FIG. 5 is a schematic perspective explanatory view of an ultrasonic bonding apparatus for performing an ultrasonic bonding method of a metal foil according to a second embodiment of the present invention.

[Explanation of symbols]

10, 40 ... ultrasonic bonding apparatus 12 ... metal foil 14 ... metal lead 16 ... anvil 18 ... ultrasonic horn 20a-20d ... smooth processing surface 22, 24 ... processing surface 42 ... holding member

Claims (4)

[Claims] 1. A step of superposing and placing said metal foil and a metal plate on a smooth-worked surface of an anvil set to a surface roughness equal to or less than the thickness of the metal foil; Applying ultrasonic vibration while pressurizing a superposed portion of the metal plate and the metal foil on the anvil from the metal plate side on the processed surface of the ultrasonic horn, and welding. Characteristic ultrasonic bonding method of metal foil. 2. The ultrasonic bonding method according to claim 1, wherein
While holding the metal foil placed on the smooth processing surface of the anvil by a holding member, the ultrasonic horn processing surface presses the superposed portion of the metal plate and the metal foil while applying ultrasonic waves.
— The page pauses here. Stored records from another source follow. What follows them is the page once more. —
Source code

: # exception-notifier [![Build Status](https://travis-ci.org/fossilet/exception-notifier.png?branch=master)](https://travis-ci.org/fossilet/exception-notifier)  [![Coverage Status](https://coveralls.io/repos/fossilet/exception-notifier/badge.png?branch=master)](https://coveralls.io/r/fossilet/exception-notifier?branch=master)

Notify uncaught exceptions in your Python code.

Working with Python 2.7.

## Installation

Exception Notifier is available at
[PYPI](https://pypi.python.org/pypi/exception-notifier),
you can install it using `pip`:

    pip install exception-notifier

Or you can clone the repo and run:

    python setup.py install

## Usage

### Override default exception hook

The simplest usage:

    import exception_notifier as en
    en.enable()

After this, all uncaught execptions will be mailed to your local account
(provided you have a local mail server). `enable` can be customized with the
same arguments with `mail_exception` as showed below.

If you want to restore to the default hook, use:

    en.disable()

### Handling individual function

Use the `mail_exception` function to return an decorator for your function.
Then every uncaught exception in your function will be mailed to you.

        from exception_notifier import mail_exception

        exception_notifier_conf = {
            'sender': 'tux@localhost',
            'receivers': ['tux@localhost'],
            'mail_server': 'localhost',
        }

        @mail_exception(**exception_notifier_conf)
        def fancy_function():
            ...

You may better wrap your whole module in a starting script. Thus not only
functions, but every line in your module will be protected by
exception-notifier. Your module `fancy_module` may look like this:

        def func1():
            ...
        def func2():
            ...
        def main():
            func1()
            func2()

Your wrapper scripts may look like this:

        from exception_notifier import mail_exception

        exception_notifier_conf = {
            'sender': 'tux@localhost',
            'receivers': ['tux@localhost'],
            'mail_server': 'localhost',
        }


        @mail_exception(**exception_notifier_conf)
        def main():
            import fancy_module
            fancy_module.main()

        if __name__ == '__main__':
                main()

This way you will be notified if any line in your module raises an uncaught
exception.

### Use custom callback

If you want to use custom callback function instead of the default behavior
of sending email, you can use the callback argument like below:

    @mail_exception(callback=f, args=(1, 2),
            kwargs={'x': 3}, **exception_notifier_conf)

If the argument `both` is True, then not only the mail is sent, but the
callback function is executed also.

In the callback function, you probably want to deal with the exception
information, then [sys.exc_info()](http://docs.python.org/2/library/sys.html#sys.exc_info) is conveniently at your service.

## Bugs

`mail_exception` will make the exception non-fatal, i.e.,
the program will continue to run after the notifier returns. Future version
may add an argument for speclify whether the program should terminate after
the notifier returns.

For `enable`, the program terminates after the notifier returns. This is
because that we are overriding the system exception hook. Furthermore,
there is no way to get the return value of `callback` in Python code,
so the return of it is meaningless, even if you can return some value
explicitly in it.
An ultrasonic bonding method of metal foil, wherein welding is performed by applying vibration. 3. An anvil in which a processing surface on which a metal foil and a metal plate are stacked and placed is a smooth processing surface having a surface roughness equal to or less than the thickness of the metal foil, and the anvil from the metal plate side. An ultrasonic horn having a processed surface on which irregularities are formed at a constant pitch while applying ultrasonic vibration and welding while applying pressure to the overlapping portion of the metal plate and the metal foil. Ultrasonic bonding apparatus for metal foils. 4. The ultrasonic bonding apparatus according to claim 3, wherein
A metal foil, comprising: a pressing member that presses and holds the metal foil when welding is performed by applying ultrasonic vibration while applying pressure to the overlapping portion of the metal plate and the metal foil by the ultrasonic horn. Ultrasonic bonding equipment.